4. BELISANA: PRIMEROS CONCIERTOS


Así las cosas, sucedió (aunque yo en realidad no creí que fuera a darse la circunstancia) el primer concierto (para mí), y siento no recordar ahora el nombre del establecimiento, porque no volvimos nunca más a tocar allí. Era un sitio pequeño, estrecho, al estilo de la taberna irlandesa como todos, enclavado, de eso sí me acuerdo, muy cerca del Corte Inglés de Princesa. Al fondo había un escenario estrecho por demás (y eso que en ese tipo de locales todos los escenarios lo son). Allí andábamos apiñados todos como piojos en costura, intentando esquivar los pies y arrimarnos al micrófono.
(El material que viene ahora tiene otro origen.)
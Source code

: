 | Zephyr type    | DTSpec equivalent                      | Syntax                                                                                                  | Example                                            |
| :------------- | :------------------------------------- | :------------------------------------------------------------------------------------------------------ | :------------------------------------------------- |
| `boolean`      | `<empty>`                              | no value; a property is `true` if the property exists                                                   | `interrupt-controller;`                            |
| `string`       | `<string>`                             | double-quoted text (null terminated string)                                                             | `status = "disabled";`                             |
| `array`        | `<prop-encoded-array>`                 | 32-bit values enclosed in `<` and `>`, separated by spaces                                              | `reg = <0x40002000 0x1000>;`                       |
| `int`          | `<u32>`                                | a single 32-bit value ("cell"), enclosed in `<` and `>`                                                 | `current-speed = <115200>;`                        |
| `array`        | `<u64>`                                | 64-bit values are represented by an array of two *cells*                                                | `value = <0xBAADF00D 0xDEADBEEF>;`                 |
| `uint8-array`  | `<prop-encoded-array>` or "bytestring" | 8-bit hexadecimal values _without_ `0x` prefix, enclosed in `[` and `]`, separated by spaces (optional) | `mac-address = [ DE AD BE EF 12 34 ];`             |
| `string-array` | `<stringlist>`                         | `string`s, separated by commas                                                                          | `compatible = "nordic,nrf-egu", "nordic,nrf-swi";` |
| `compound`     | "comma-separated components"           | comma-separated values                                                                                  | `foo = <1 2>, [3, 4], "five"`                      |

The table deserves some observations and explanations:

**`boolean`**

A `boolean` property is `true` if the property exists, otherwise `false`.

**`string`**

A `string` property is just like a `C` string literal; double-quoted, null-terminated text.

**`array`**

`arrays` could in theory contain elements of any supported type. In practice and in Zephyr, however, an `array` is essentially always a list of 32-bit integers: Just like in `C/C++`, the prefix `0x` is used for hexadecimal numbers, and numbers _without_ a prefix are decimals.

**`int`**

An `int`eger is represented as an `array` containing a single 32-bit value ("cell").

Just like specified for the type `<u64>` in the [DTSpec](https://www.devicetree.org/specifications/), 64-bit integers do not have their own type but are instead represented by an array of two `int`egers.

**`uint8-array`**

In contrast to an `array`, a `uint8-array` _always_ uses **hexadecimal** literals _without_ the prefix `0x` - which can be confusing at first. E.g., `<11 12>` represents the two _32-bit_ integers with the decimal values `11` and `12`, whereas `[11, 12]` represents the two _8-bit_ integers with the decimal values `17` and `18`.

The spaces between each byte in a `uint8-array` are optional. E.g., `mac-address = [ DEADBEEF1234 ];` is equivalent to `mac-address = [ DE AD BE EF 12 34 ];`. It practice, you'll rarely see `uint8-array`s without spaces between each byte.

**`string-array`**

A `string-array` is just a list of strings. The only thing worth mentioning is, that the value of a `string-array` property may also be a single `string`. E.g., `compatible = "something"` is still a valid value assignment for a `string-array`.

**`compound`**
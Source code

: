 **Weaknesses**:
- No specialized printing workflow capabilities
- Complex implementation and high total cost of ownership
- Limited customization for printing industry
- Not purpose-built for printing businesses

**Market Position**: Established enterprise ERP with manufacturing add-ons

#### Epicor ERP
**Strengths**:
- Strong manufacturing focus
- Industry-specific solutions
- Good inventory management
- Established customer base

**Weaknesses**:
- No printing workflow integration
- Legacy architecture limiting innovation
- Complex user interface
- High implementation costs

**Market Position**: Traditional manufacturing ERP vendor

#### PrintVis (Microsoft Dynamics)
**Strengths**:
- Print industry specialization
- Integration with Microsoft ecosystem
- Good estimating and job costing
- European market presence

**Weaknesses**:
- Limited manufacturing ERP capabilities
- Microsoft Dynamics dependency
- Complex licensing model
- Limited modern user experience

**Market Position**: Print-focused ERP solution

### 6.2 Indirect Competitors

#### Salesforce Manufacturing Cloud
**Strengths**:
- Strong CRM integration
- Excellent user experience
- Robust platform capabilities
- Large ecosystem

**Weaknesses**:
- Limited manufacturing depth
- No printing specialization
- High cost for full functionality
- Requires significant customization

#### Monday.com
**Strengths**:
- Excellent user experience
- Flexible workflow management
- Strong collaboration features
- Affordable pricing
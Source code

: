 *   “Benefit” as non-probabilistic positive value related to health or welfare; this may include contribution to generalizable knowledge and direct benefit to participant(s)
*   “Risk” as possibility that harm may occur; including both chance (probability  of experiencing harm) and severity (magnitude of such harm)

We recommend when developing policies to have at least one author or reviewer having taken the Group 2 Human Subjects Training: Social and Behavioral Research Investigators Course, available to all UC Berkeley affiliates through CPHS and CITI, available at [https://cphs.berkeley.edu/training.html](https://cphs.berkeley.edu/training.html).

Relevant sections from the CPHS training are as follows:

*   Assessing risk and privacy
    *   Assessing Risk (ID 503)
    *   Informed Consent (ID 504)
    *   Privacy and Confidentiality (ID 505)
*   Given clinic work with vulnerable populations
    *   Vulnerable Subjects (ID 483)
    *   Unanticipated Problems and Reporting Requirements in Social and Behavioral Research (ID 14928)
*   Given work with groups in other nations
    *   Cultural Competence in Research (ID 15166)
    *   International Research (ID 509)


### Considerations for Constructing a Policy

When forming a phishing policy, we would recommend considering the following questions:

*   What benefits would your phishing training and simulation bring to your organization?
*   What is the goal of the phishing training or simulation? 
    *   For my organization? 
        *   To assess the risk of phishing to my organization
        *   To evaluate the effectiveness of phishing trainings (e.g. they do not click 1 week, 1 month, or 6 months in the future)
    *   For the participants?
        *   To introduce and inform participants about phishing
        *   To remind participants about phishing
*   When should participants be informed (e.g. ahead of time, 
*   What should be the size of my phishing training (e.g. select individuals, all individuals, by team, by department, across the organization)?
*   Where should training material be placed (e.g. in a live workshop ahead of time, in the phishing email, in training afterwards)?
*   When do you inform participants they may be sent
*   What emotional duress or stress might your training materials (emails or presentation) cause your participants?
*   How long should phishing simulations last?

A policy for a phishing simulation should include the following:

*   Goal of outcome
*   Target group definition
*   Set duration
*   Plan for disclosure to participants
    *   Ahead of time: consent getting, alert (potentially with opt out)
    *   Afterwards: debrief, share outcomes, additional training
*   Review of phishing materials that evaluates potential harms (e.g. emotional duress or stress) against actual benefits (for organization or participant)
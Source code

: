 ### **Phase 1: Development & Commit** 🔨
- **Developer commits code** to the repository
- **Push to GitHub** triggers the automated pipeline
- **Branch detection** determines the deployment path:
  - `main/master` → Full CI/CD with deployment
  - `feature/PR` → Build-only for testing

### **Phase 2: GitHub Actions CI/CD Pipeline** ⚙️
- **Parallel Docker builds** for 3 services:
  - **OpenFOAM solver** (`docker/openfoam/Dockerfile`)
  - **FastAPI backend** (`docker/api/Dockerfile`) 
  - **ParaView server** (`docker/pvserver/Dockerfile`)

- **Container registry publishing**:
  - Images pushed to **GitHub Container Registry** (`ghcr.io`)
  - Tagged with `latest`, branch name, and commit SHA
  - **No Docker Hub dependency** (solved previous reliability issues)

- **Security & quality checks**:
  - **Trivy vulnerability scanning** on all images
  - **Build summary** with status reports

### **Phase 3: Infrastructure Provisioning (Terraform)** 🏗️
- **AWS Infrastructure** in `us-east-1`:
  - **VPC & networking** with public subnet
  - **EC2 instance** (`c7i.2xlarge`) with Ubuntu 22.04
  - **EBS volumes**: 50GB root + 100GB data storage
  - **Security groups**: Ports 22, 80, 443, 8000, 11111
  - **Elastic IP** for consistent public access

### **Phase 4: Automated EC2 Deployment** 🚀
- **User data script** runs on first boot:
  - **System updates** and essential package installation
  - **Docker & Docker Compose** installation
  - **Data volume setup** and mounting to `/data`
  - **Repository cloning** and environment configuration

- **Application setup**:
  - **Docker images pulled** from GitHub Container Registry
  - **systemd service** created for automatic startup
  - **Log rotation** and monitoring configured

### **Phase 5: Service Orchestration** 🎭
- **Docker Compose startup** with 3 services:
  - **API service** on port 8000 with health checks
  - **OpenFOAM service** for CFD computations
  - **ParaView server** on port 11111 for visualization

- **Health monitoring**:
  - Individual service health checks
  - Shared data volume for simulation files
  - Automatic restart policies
Yo sólo toqué un par de piezas, no había tenido tiempo de aprender mucho más a la velocidad que requería el sonido Belisana y Juanjo me anunció como una colaboración estelar (por excelencia, así es Juanjo). Había unas quince personas escuchando, la mitad amigos y acompañantes, pero yo estaba seguramente tan nervioso como si me hubiera estrenado en el Carnegie hall. Tancredo me lo notó en seguida, como perro viejo, y me preguntó después por las sensaciones, cuando los dos escuchábamos sentados al resto del grupo. Cuando salí, aún no era de noche (fue de las pocas veces que nos contrataron por la tarde), llevaba encima una increíble sensación de euforia infantil que me costaba trabajo reconocer. Perdí aquella tarde quince o veinte años.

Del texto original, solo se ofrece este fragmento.